A esto siguió una andanada de insultos que terminaron por destrozar el día del director. Había hecho lo posible por acabar aquello de una manera decente. El director se repantigó aun más en la silla. Se había quedado sin fuerzas.
—Esos tipos reclutan a cualquiera —aseguró el escritor—. Mira lo de Capote. Un super agente y nadie lo sabía.
—El agente Daniel —dijo el director.
El escritor se había puesto ronco.
—Lo vi por la televisión. Con música de ocasión y el morro detrás para hacerlo más patriótico. Tremenda noticia.
El director decidió arriesgarse. Una vez más.
—Vamos a hacer una cosa, brother. Y esto va a quedar entre nosotros.
—Soy un hombre y tú lo sabes.
—Por eso me voy a arriesgar —dijo el director.
Entonces sacó de una gaveta varios files y le extendió uno. Aquí están los dictámenes de tu libro, le dijo al escritor. Espero que esto quede entre nosotros.
El escritor empezó a leer. A medida que lo hacía su expresión se hacía más hosca, brutal.
—Hijos de puta —dijo cuando terminó—. Cómo pudieron decirme que me aprobaron. Cómo pudieron tomarse las cervezas que compré para ellos.
El director sonrió.
—Pero tú te vas a callar ahora. Te guardas el secreto y se acabó el escándalo de tu libro.
—Soy un hombre, qué pasa. Pero qué hijos de puta son esta gente… ¿Tú viste lo que pusieron aquí? ¿Soy yo tan malo escribiendo? Además, a quién le importa si me pegaron los tarros. Si yo les hago caso termino ahorcándome.
—Es la opinión que tienen, aunque considero que fueron poco profesionales. No son las palabras para un dictamen.
—Son unos cochinos —dijo el escritor—. A nadie se le hace esto.
El director se levantó. La reunión había terminado finalmente. Se dieron la mano.

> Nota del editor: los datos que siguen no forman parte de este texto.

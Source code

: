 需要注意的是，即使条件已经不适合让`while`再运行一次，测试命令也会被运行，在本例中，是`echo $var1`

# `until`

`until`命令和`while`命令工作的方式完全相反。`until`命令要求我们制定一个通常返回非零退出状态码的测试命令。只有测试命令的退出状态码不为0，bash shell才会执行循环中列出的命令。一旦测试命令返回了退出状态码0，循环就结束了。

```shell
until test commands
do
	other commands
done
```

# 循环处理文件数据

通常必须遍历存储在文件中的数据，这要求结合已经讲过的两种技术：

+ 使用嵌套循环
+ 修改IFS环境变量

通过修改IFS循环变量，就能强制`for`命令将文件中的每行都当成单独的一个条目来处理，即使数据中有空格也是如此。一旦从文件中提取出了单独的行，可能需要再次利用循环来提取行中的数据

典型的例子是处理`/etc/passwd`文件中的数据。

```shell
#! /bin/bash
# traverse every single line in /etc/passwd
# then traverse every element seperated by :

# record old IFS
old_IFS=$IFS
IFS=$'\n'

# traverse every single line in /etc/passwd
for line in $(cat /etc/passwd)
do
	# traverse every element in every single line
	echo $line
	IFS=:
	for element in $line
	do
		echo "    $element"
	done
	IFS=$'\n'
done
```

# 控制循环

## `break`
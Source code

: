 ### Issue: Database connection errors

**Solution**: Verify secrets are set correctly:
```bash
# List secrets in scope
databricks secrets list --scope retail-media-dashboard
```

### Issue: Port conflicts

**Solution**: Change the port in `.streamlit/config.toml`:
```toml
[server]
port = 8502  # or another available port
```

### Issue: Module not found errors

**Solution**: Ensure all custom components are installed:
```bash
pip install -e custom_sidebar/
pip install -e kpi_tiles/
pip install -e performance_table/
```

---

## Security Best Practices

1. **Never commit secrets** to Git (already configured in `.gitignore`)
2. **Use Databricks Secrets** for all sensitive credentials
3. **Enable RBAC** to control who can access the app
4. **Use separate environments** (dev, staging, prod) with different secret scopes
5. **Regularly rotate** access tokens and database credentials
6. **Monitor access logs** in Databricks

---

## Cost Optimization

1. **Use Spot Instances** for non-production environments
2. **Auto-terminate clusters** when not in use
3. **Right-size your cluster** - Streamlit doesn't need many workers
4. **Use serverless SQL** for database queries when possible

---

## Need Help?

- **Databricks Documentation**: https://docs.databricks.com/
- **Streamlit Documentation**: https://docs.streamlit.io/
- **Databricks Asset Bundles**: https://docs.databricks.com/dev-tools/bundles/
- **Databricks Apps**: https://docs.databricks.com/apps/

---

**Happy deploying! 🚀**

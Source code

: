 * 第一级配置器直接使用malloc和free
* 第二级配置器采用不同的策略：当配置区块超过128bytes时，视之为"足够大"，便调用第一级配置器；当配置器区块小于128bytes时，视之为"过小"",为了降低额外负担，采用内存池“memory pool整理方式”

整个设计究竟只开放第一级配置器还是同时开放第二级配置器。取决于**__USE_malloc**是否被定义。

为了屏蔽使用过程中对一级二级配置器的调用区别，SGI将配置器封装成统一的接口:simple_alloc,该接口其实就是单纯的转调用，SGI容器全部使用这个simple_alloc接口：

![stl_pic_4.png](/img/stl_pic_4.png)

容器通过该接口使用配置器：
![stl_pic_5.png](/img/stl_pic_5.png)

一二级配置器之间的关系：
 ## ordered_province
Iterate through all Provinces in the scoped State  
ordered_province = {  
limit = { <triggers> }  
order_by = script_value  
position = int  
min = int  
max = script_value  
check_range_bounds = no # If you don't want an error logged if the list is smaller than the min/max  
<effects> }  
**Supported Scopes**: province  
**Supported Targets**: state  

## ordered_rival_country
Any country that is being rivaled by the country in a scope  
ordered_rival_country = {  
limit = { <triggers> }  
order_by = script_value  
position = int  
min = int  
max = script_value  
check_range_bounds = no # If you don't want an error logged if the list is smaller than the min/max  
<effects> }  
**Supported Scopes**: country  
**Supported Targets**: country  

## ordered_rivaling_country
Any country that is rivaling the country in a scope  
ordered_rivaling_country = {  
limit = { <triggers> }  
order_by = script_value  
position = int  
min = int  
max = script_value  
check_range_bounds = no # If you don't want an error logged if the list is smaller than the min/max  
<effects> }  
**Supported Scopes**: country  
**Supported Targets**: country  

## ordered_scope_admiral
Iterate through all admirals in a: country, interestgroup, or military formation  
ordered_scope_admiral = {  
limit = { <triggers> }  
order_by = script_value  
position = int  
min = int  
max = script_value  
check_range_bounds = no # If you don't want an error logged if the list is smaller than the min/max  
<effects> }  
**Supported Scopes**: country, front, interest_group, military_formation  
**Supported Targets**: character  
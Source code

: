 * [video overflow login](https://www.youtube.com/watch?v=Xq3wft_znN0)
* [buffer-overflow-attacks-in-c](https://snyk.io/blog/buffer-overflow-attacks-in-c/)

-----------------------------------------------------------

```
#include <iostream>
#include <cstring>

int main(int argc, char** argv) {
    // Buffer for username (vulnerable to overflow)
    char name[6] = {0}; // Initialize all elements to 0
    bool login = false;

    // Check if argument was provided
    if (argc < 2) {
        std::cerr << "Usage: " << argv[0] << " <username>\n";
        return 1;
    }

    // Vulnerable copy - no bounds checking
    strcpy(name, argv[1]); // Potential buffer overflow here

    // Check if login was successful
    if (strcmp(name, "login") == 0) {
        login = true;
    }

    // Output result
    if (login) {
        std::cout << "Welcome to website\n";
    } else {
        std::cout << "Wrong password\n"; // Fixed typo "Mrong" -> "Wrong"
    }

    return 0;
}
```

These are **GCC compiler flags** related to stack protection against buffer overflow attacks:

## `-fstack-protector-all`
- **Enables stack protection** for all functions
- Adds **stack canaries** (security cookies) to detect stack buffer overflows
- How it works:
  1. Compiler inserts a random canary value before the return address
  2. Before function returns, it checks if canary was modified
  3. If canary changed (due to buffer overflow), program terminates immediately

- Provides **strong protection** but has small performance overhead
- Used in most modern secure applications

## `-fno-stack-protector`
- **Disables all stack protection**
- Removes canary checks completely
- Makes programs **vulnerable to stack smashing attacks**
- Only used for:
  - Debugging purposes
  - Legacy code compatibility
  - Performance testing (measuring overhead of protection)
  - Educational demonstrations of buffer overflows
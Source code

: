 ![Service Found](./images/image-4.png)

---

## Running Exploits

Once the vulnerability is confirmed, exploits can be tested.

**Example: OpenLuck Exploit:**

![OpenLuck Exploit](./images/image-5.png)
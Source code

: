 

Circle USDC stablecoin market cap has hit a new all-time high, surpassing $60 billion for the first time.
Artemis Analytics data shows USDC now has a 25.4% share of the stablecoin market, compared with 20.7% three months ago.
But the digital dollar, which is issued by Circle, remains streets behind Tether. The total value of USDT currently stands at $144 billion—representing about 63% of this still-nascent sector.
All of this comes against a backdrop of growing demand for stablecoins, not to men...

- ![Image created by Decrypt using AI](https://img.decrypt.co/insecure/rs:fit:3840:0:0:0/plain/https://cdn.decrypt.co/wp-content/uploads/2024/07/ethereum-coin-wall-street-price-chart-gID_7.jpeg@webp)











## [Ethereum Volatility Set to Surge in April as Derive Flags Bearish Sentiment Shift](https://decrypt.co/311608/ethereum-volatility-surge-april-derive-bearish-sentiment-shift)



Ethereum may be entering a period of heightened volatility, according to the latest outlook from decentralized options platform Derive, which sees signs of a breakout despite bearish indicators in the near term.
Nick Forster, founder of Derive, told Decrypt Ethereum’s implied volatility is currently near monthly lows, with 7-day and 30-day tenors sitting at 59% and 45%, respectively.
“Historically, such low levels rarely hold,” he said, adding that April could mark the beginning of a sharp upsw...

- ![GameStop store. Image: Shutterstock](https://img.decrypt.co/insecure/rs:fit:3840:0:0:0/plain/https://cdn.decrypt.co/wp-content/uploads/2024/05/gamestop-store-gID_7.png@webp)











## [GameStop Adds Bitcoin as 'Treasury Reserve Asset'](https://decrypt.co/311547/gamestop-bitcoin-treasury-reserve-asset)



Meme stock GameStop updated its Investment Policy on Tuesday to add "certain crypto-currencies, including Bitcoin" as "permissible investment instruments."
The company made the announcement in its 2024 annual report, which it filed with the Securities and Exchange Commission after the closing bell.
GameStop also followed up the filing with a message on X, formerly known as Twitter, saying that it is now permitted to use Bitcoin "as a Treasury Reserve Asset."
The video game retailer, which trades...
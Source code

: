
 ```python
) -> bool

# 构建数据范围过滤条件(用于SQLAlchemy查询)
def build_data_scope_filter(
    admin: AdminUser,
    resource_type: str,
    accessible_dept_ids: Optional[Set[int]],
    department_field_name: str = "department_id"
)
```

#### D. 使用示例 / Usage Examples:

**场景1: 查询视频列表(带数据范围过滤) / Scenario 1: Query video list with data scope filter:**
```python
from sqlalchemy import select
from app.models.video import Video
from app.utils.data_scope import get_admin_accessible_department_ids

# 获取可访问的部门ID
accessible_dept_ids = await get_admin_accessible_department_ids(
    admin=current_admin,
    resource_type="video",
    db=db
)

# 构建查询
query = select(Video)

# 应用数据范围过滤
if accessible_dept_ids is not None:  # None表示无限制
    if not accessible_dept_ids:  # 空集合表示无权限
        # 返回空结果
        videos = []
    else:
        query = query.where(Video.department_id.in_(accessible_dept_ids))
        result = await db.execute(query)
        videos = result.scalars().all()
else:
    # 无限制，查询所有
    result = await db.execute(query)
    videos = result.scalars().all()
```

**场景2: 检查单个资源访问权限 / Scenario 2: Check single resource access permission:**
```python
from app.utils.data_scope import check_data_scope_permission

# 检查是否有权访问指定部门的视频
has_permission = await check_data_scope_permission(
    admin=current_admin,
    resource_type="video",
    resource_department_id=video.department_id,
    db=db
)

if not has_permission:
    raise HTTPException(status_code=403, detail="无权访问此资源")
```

Dos días después se enteró de que el escritor estaba diciendo en la calle que los lectores especializados trabajaban para la Seguridad del Estado, y que él, como director, no era mala gente pero que no podía evitarlo. Pudo enterarse también que debía comparecer ante un comité de ética constituido por prestigiosos miembros de la UNEAC por haber mostrado dictámenes que se suponían secretos.
Daniel García Rangel (Juan Primito)
Fragmentos del libro Memorias de Juan Primito, de Daniel García Rangel, publicado por la editorial Letra Minúscula, en 2020.